As argued in its memorandum in opposition to the motion, plaintiff maintained that the problems were hidden such that a professional inspector could not have determined the true state of the premises. Relying on Dygert v. Leonard, 138 A.D.2d 793, 795 (3d Dept. 1988), plaintiff maintained that it was an issue of fact whether ordinary diligence could have discovered the poor condition of the premises and the obstruction of the emergency exit pathway. Dygert involved the purchase of a house. There, the plaintiff alleged that the defendants had performed extensive work on the foundation prior to the purchase. On the issue of fraud, the Court stated: “Whether representations were made to plaintiffs, whether such representations induced plaintiffs to purchase the house, what the actual condition of the house foundation was, whether defendants were aware of that condition and whether plaintiffs could have discovered such condition in the exercise of reasonable diligence, all constitute issues of fact which require resolution by trial, not motion.”1
In LIK Hospitality, the motion court denied the motion. The court found that “the amended complaint [was] sufficiently detailed, for pleading purposes, to support a claim for fraudulent inducement.”2 The motion court explained that “plaintiff sufficiently allege[] that it justifiably relied on the defendants’ representations regarding the conditions and suitability of the premises for the operation of a food concession, that it would have exclusive rights to sell food at the theater, that those representations were false when made, that they were made with the purpose of inducing the plaintiff the enter the agreement, and that the plaintiff sustained damages as a consequence of such false representations.”3
Takeaway
As noted in the introduction of this article, one of the more “nettlesome” elements of a fraud claim is justifiable reliance.4 Whether a plaintiff justifiably relied on a misrepresentation or omission is a fact-intensive inquiry.5 For this reason, the courts look to whether the plaintiff had the “means available to him for discovering, ‘by the exercise of ordinary intelligence,’ the true nature of a transaction he is about to enter into” and whether he made “use of those means”.6 If the plaintiff does not do so, “he will not be heard to complain that he was induced to enter into the transaction by misrepresentations.”7 After all, a plaintiff cannot claim justifiable reliance on a misrepresentation when he or she could have discovered the truth with reasonable diligence.8
In LIK Hospitality, the motion court found that, for pleading purposes, plaintiff could not have discovered the truth about the condition of the premises with the exercise of ordinary diligence.
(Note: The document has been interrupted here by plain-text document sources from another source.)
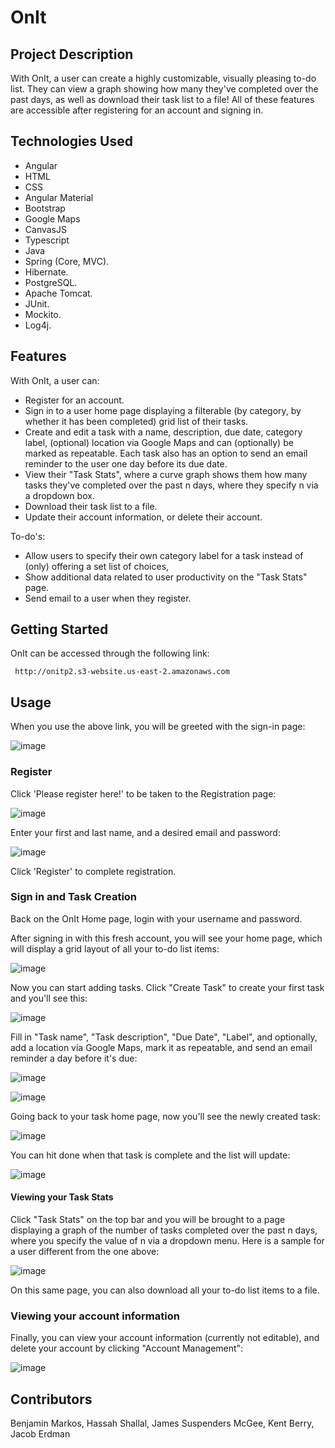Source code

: # OnIt

## Project Description

With OnIt, a user can create a highly customizable, visually pleasing to-do list. They can view a graph showing how many they've completed over the past <number specified by user> days, as well as download their task list to a file! All of these features are accessible after registering for an account and signing in.

## Technologies Used
* Angular
* HTML
* CSS
* Angular Material
* Bootstrap
* Google Maps
* CanvasJS
* Typescript
* Java
* Spring (Core, MVC).
* Hibernate.
* PostgreSQL.
* Apache Tomcat.
* JUnit.
* Mockito.
* Log4j.
  
## Features
With OnIt, a user can:

* Register for an account.
* Sign in to a user home page displaying a filterable (by category, by whether it has been completed) grid list of their tasks.
* Create and edit a task with a name, description, due date, category label, (optional) location via Google Maps and can (optionally) be marked as repeatable. 
  Each task also has an option to send an email reminder to the user one day before its due date.
* View their "Task Stats", where a curve graph shows them how many tasks they've completed over the past n days, where they specify n via a dropdown box.
* Download their task list to a file.
* Update their account information, or delete their account.

To-do's:
* Allow users to specify their own category label for a task instead of (only) offering a set list of choices,
* Show additional data related to user productivity on the "Task Stats" page.
* Send email to a user when they register.

## Getting Started

OnIt can be accessed through the following link:
  
     http://onitp2.s3-website.us-east-2.amazonaws.com


## Usage


When you use the above link, you will be greeted with the sign-in page:
  
  
![image](https://user-images.githubusercontent.com/47725693/119705691-ab780d00-be1e-11eb-87f8-41f8438d613e.png)




### Register
  
Click 'Please register here!' to be taken to the Registration page:

  
![image](https://user-images.githubusercontent.com/47725693/119705748-bdf24680-be1e-11eb-8229-a2d1755e4d6f.png)


  
  

Enter your first and last name, and a desired email and password:

  
![image](https://user-images.githubusercontent.com/47725693/119705864-e24e2300-be1e-11eb-9c77-0d41581bcdb8.png)

  
  
Click 'Register' to complete registration.

### Sign in and Task Creation
Back on the OnIt Home page, login with your username and password.

After signing in with this fresh account, you will see your home page, which will display a grid layout of all your to-do list items:
  
  
![image](https://user-images.githubusercontent.com/47725693/119706042-16294880-be1f-11eb-9a0f-236f474e5af7.png)


 Now you can start adding tasks. Click "Create Task" to create your first task and you'll see this:
  
  
 ![image](https://user-images.githubusercontent.com/47725693/119707076-5dfc9f80-be20-11eb-9a54-92abf6ebf80d.png)

  
  
Fill in "Task name", "Task description", "Due Date", "Label", and optionally, add a location via Google Maps, mark it as repeatable, and send an email reminder a day before it's due:
  
![image](https://user-images.githubusercontent.com/47725693/119707306-a1efa480-be20-11eb-882d-b870b234530a.png)

  
![image](https://user-images.githubusercontent.com/47725693/119707348-ac11a300-be20-11eb-98d5-3211b0ea481d.png)
  

Going back to your task home page, now you'll see the newly created task:
  
![image](https://user-images.githubusercontent.com/47725693/119707518-db281480-be20-11eb-9294-142eab88fbfb.png)

You can hit done when that task is complete and the list will update:
  
![image](https://user-images.githubusercontent.com/47725693/119707615-f72bb600-be20-11eb-8f2d-742a2bbb8f82.png)

  
  
#### Viewing your Task Stats
 
Click "Task Stats" on the top bar and you will be brought to a page displaying a graph of the number of tasks completed over the past n days, where you specify the value of n via a dropdown menu. Here is a sample for a user different from the one above:
  
![image](https://user-images.githubusercontent.com/47725693/119707885-483baa00-be21-11eb-88f4-56d078c85f67.png)

  
On this same page, you can also download all your to-do list items to a file.
  
  
### Viewing your account information

Finally, you can view your account information (currently not editable), and delete your account by clicking "Account Management":
  
![image](https://user-images.githubusercontent.com/47725693/119708070-80db8380-be21-11eb-8838-cbe5cf299c5f.png)




## Contributors
Benjamin Markos, Hassah Shallal, James Suspenders McGee, Kent Berry, Jacob Erdman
While no explanation was provided by the motion court, it appears that the court was persuaded by plaintiff’s argument that even a professional inspector would not have been able to detect the problems. That argument was apparently based upon the factual allegations in the complaint. LIK Hospitality, therefore, highlights the importance of providing detailed facts in support of a fraud claim and the fact-specific nature of the court’s inquiry.
Footnotes
- Id. at 795.
- Slip Op. at *3.
- Id. at *3-*4.
- DDJ Mgt., LLC v. Rhone Group L.L.C., 15 N.Y.3d 147, 155 (2010) (internal quotation marks omitted).
- Id.
- 88 Blue Corp. v. Reiss Plaza Assoc., 183 A.D.2d 662, 664 (1st Dept. 1992) (internal citations omitted).
- Id. (internal quotation marks omitted).
- KNK Enters. Inc. v Harriman Enters., Inc., 33 A.D.3d 872 (2d Dept. 2006).
Jeffrey M. Haber is a partner and co-founder of Freiberger Haber LLP.
This article is for informational purposes and is not intended to be and should not be taken as legal advice.